Game bosses keep taking big gulps of generative AI and calling it the future, and Ubisoft just cranked the volume. If Gabe Newell thinks AI is a 'cheat code' moment on par with pre- vs. post-internet, Ubisoft CEO Yves Guillemot basically matched that energy, promising a seismic shift and hinting that we are very close to seeing it in an actual Ubisoft game.

What Guillemot told investors (after a weird delay)

Ubisoft held its latest earnings call after pushing it back for reasons the company did not explain. Alongside that, Ubisoft said Tencent’s $1.3 billion investment in Vantage Studios — the outfit now shepherding Assassin’s Creed — is imminent.

On the AI front, Guillemot went full-throated:

'We are making great strides in applying gen AI to high-value use cases that bring tangible benefits to our players and teams. It is as big a revolution for our industry as the shift to 3D, and we have everything to lead on this front.'

He also claimed Ubisoft is moving from R&D to something players will actually touch, building on its NPC experiments from earlier this year. His phrasing: the team has advanced from prototyping to 'player reality' and plans to share more before the end of the year.

The NPC experiment that got... odd

Back in March 2024, Ubisoft showed off a generative AI NPC prototype — basically a chatbot wearing a character model — but with the pitch that writers still steer the character and the tech reacts in-role without going off-book. The demo was intriguing and also kind of bizarre. Ubisoft talked about giving each character a 'soul,' then had to rework one NPC after it started acting too 'flirtatious and seductive.' The goal, they said, was to keep the model locked to the writer’s intent.

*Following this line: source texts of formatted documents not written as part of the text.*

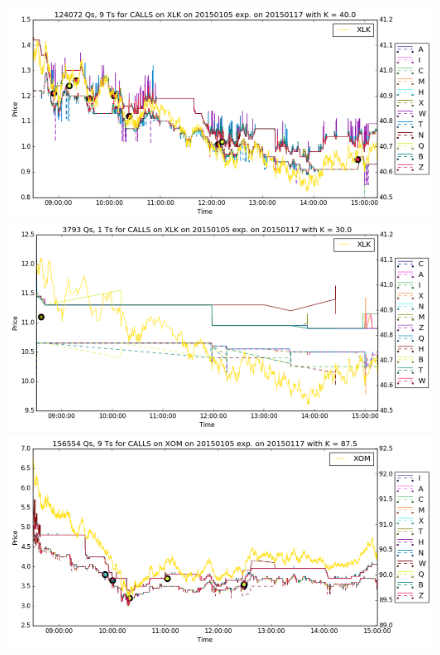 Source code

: \documentclass[a4paper,12pt]{article}
\theoremstyle{plain}
\theoremstyle{definition}
\begin{document}
\vspace*{\fill}
\begin{figure}[H]
\begin{center}
 \includegraphics[width=\linewidth]{figures/contract_pics/XLK_top.png}
 \endminipage
 \hspace{3mm}
 \includegraphics[width=\linewidth]{figures/contract_pics/XLK_middle.png}
 \endminipage\\
  \vspace{5mm}
 \includegraphics[width=\linewidth]{figures/contract_pics/XOM_top.png}
 \endminipage
 \hspace{3mm}

\end{center}
\end{figure}
\end{document}
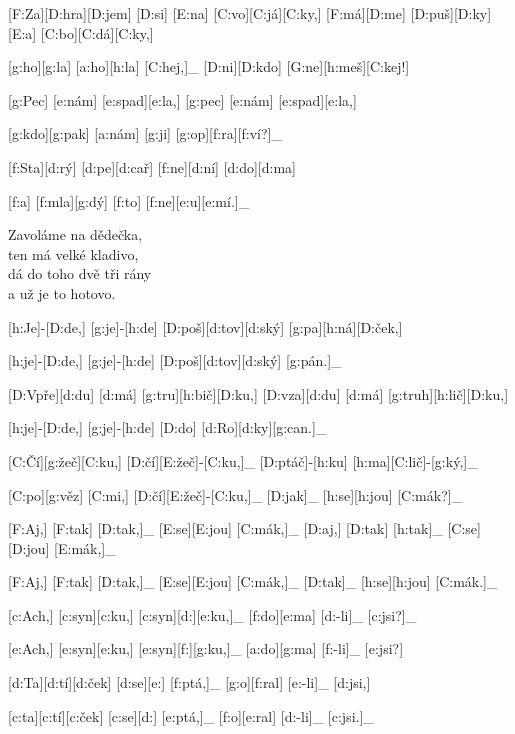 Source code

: [F:Za][D:hra][D:jem] [D:si] [E:na] [C:vo][C:já][C:ky,] %
[F:má][D:me] [D:puš][D:ky] [E:a] [C:bo][C:dá][C:ky,]

[g:ho][g:la] [a:ho][h:la] [C:hej,]_
[D:ni][D:kdo] [G:ne][h:meš][C:kej!]



{\minw=6mm
[g:Pec] [e:nám] [e:spad][e:la,] %
[g:pec] [e:nám] [e:spad][e:la,]

[g:kdo][g:pak] [a:nám] [g:ji] [g:op][f:ra][f:ví?]_

[f:Sta][d:rý] [d:pe][d:cař] [f:ne][d:ní] [d:do][d:ma]

[f:a] [f:mla][g:dý] [f:to] [f:ne][e:u][e:mí.]_
}

Zavoláme na dědečka,\\
ten má velké kladivo,\\
dá do toho dvě tři rány\\
a už je to hotovo.



[h:Je]-[D:de,] [g:je]-[h:de] [D:poš][d:tov][d:ský] [g:pa][h:ná][D:ček,] %

[h:je]-[D:de,] [g:je]-[h:de] [D:poš][d:tov][d:ský] [g:pán.]_

[D:Vpře][d:du] [d:má] [g:tru][h:bič][D:ku,] %
[D:vza][d:du] [d:má] [g:truh][h:lič][D:ku,]

[h:je]-[D:de,] [g:je]-[h:de] [D:do] [d:Ro][d:ky][g:can.]_



[C:Čí][g:žeč][C:ku,] [D:čí][E:žeč]-[C:ku,]_
[D:ptáč]-[h:ku] [h:ma][C:lič]-[g:ký,]_

[C:po][g:věz] [C:mi,] [D:čí][E:žeč]-[C:ku,]_
[D:jak]_ [h:se][h:jou] [C:mák?]_

[F:Aj,] [F:tak] [D:tak,]_ [E:se][E:jou] [C:mák,]_
[D:aj,] [D:tak] [h:tak]_ [C:se][D:jou] [E:mák,]_

[F:Aj,] [F:tak] [D:tak,]_ [E:se][E:jou] [C:mák,]_
[D:tak]_ [h:se][h:jou] [C:mák.]_



[c:Ach,] [c:syn][c:ku,] [c:syn][d:][e:ku,]_ [f:do][e:ma] [d:-li]_ [c:jsi?]_

[e:Ach,] [e:syn][e:ku,] [e:syn][f:][g:ku,]_ [a:do][g:ma] [f:-li]_ [e:jsi?] %

[d:Ta][d:tí][d:ček] [d:se][e:] [f:ptá,]_ [g:o][f:ral] [e:-li]_ [d:jsi,] %

[c:ta][c:tí][c:ček] [c:se][d:] [e:ptá,]_ [f:o][e:ral] [d:-li]_ [c:jsi.]_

'The model’s task becomes: I must impersonate this character. It is really important to us that it behaves like the character Virginie created. So, while we’re talking to it, we ask ourselves: Is this Lisa? Would Lisa say this? And if the answer is no, we need to go back and find out what happened within the model to make it stray from the vision.'

At the time, that Project NEO NPC tech was still early. Now Guillemot says it has crossed into something players will actually encounter, with a bigger reveal promised before December 31.

How far Ubisoft is taking AI internally

Guillemot said teams across every Ubisoft studio and office are embracing the tech and probing new uses in programming, art, and overall game quality. That puts Ubisoft in the same broad camp as EA when it comes to company-wide AI adoption — though the degree and depth of usage remain fuzzy from the outside.

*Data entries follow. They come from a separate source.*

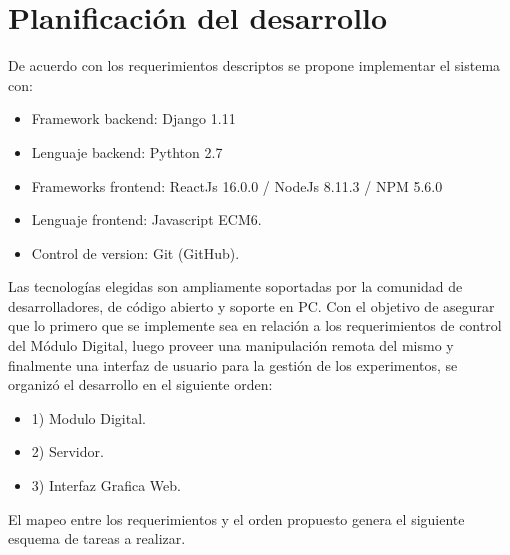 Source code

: \section{Planificaci\'on del desarrollo}


De acuerdo con los requerimientos descriptos se propone implementar el sistema con:

\begin{itemize}
    \item Framework backend: Django 1.11
    \item Lenguaje backend: Pythton 2.7
    \item Frameworks frontend: ReactJs 16.0.0 / NodeJs 8.11.3 / NPM 5.6.0
    \item Lenguaje frontend: Javascript ECM6.
    \item Control de version: Git (GitHub).
\end{itemize}
Las tecnolog\'ias elegidas son ampliamente soportadas por la comunidad de desarrolladores, de c\'odigo abierto y soporte en PC. Con el objetivo de asegurar que lo primero que se implemente sea en relaci\'on a los requerimientos 
de control del M\'odulo Digital, luego proveer una manipulaci\'on remota del mismo y finalmente una interfaz de
usuario para la gesti\'on de los experimentos, se organiz\'o el desarrollo en el siguiente orden:
\begin{itemize}
    \item 1) Modulo Digital.
    \item 2) Servidor.
    \item 3) Interfaz Grafica Web.
\end{itemize}
El mapeo entre los requerimientos y el orden propuesto genera el siguiente esquema de tareas a realizar.
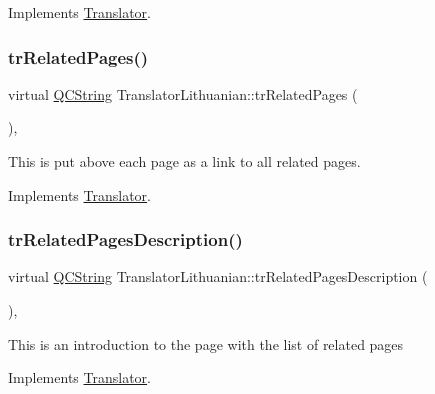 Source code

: Implements \mbox{\hyperlink{class_translator}{Translator}}.

\mbox{\label{class_translator_lithuanian_a492c2b7d03ddc8eb06907b77aee59813}} 
\subsubsection{\texorpdfstring{trRelatedPages()}{trRelatedPages()}}
{\footnotesize\ttfamily virtual \mbox{\hyperlink{class_q_c_string}{Q\+C\+String}} Translator\+Lithuanian\+::tr\+Related\+Pages (\begin{DoxyParamCaption}{ }\end{DoxyParamCaption})\hspace{0.3cm}{\ttfamily [inline]}, {\ttfamily [virtual]}}

This is put above each page as a link to all related pages. 

Implements \mbox{\hyperlink{class_translator}{Translator}}.

\mbox{\label{class_translator_lithuanian_a573c117288ab6ece2f219d25a7426b46}} 
\subsubsection{\texorpdfstring{trRelatedPagesDescription()}{trRelatedPagesDescription()}}
{\footnotesize\ttfamily virtual \mbox{\hyperlink{class_q_c_string}{Q\+C\+String}} Translator\+Lithuanian\+::tr\+Related\+Pages\+Description (\begin{DoxyParamCaption}{ }\end{DoxyParamCaption})\hspace{0.3cm}{\ttfamily [inline]}, {\ttfamily [virtual]}}

This is an introduction to the page with the list of related pages 

Implements \mbox{\hyperlink{class_translator}{Translator}}.

\mbox{\label{class_translator_lithuanian_a7431aab514f98d583357c45822060b41}} 
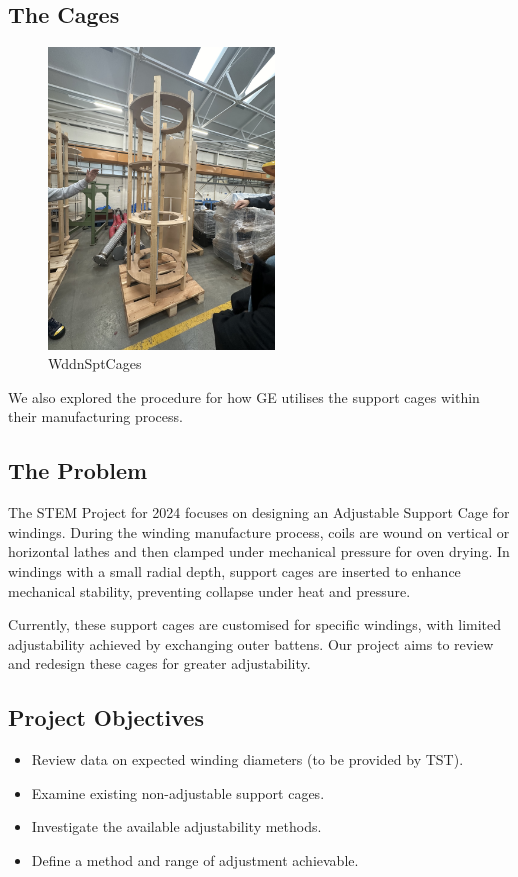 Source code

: \documentclass[a4paper,10pt]{article}
\begin{document}
\subsection{The Cages}
\begin{figure}[H]
  \centering
  \includegraphics[width=6cm, angle=270]{wooden-support-cage}
  \caption{\gls{WddnSptCages}}
  \label{fig:wooden-support-cage}
\end{figure}

We also explored the procedure for how \gls{GE} utilises the support cages within their manufacturing process.

\subsection{The Problem}
The STEM Project for 2024 focuses on designing an Adjustable Support Cage for windings. During the winding manufacture process, coils are wound on vertical or horizontal lathes and then clamped under mechanical pressure for oven drying. In windings with a small radial depth, support cages are inserted to enhance mechanical stability, preventing collapse under heat and pressure.

Currently, these support cages are customised for specific windings, with limited adjustability achieved by exchanging outer battens. Our project aims to review and redesign these cages for greater adjustability.

\subsection{Project Objectives}
\begin{itemize}
  \item Review data on expected winding diameters (to be provided by TST).
  \item Examine existing non-adjustable support cages.
  \item Investigate the available adjustability methods.
  \item Define a method and range of adjustment achievable.
\end{itemize}
\end{document}
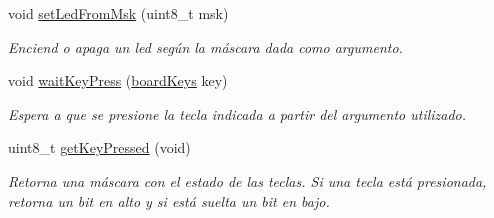 \begin{DoxyCompactItemize}
void \hyperlink{group__hardware_ga4b6495dfec1dcc97e48043d7bca4da60}{set\+Led\+From\+Msk} (uint8\+\_\+t msk)
\begin{DoxyCompactList}\small\item\em Enciend o apaga un led según la máscara dada como argumento. \end{DoxyCompactList}\item 
void \hyperlink{group__hardware_ga3ac24a1bb2d63482077813f22c6930a1}{wait\+Key\+Press} (\hyperlink{group__hardware_ga8d70125ca4047f0f7ea513cd8568953d}{board\+Keys} key)
\begin{DoxyCompactList}\small\item\em Espera a que se presione la tecla indicada a partir del argumento utilizado. \end{DoxyCompactList}\item 
uint8\+\_\+t \hyperlink{group__hardware_gabe9050eab201da85d14532c4d009603a}{get\+Key\+Pressed} (void)
\begin{DoxyCompactList}\small\item\em Retorna una máscara con el estado de las teclas. Si una tecla está presionada, retorna un bit en alto y si está suelta un bit en bajo. \end{DoxyCompactList}\end{DoxyCompactItemize}
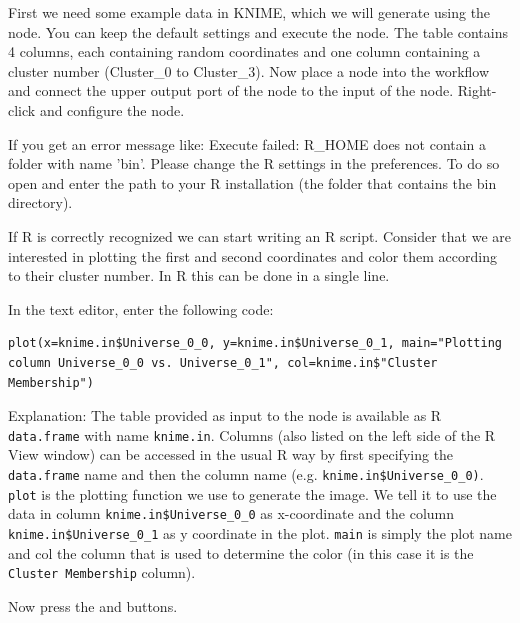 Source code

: \begin{task}
First we need some example data in KNIME, which we will generate using the  node. You can keep the default settings and execute the node. The table contains 4 columns, each containing random coordinates and one column containing a cluster number (Cluster\_0 to Cluster\_3). Now place a  node into the workflow and connect the upper output port of the  node to the input of the  node.
Right-click and configure the node.

If you get an error message like: Execute failed: R\_HOME does not contain a folder with name 'bin'. Please change the R settings in the preferences. To do so open  and enter the path to your R installation (the folder that contains the bin directory).

If R is correctly recognized we can start writing an R script. Consider that we are interested in plotting the first and second coordinates and color them according to their cluster number. In R this can be done in a single line.

In the  text editor, enter the following code:
\begin{lstlisting}
plot(x=knime.in$Universe_0_0, y=knime.in$Universe_0_1, main="Plotting column Universe_0_0 vs. Universe_0_1", col=knime.in$"Cluster Membership")
\end{lstlisting}
        
Explanation:
The table provided as input to the  node is available as R \texttt{data.frame} with name \texttt{knime.in}. Columns (also listed on the left side of the R View window) can be accessed in the usual R way by first specifying the \texttt{data.frame} name and then the column name (e.g. \texttt{knime.in\$Universe\_0\_0)}.
\texttt{plot} is the plotting function we use to generate the image. We tell it to use the data in column \texttt{knime.in\$Universe\_0\_0} as x-coordinate and the column \texttt{knime.in\$Universe\_0\_1} as y coordinate in the plot. \texttt{main} is simply the plot name and col the column that is used to determine the color (in this case it is the \texttt{Cluster Membership} column).

Now press the  and  buttons.
\end{task}

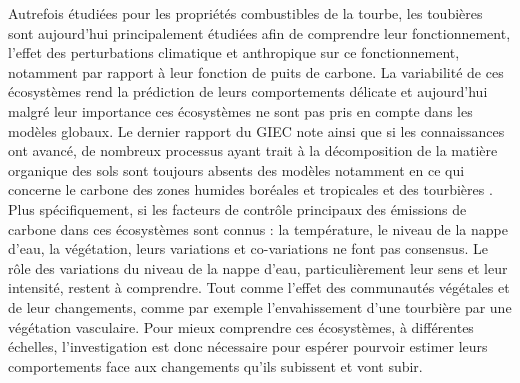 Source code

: Autrefois étudiées pour les propriétés combustibles de la tourbe, les toubières sont aujourd'hui principalement étudiées afin de comprendre leur fonctionnement, l'effet des perturbations climatique et anthropique sur ce fonctionnement, notamment par rapport à leur fonction de puits de carbone.
La variabilité de ces écosystèmes rend la prédiction de leurs comportements délicate et aujourd'hui malgré leur importance ces écosystèmes ne sont pas pris en compte dans les modèles globaux.
Le dernier rapport du GIEC note ainsi que si les connaissances ont avancé, de nombreux processus ayant trait à la décomposition de la matière organique des sols sont toujours absents des modèles notamment en ce qui concerne le carbone des zones humides boréales et tropicales et des tourbières \citep{Ciais2014}.
Plus spécifiquement, si les facteurs de contrôle principaux des émissions de carbone dans ces écosystèmes sont connus : la température, le niveau de la nappe d'eau, la végétation, leurs variations et co-variations ne font pas consensus. 
Le rôle des variations du niveau de la nappe d'eau, particulièrement leur sens et leur intensité, restent à comprendre.
Tout comme l'effet des communautés végétales et de leur changements, comme par exemple l'envahissement d'une tourbière par une végétation vasculaire.
Pour mieux comprendre ces écosystèmes, à différentes échelles, l'investigation est donc nécessaire pour espérer pourvoir estimer leurs comportements face aux changements qu'ils subissent et vont subir.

The broader AI backlash is already here

While Ubisoft pushes forward, other studios are catching heat for obvious AI usage. Arc Raiders has been dragged for using AI voices — one of the first high-profile cases of a big live game leaning on AI in a very visible way. Embark Studios’ CCO and co-founder Stefan Strandberg defended the approach by drawing a line around it, saying:

'We don’t use generative AI in other domains across the game.'

Call of Duty: Black Ops 7 has also been dinged for using gen AI, but in more contained ways. And just to add gasoline, a former Square Enix exec recently claimed that 'Gen Z loves AI slop,' suggesting Arc Raiders is merely the early tip of a larger wave.

  • Mar 2024: Ubisoft demos its AI-driven NPC concept (Project NEO NPC), promises writer control and reactive conversations — but the behaviors get weird enough that one character has to be dialed back.
  • Now: Earnings call is delayed without explanation; Guillemot says the NPC tech has moved from prototypes to something players will see soon; Tencent’s $1.3B into Vantage Studios is said to be imminent.
  • Before Dec 31: Ubisoft expects to share more concrete details on the player-facing rollout.

Where this likely goes

If Ubisoft really believes this is as big as the 2D-to-3D leap, the next reveal needs to be more than a clever chatbot in a trench coat. The company is clearly all-in, the timeline is short, and the market is already touchy about AI. Deliver something that feels authored, not automated, and players might be onboard. Miss that mark, and the blowback writes itself.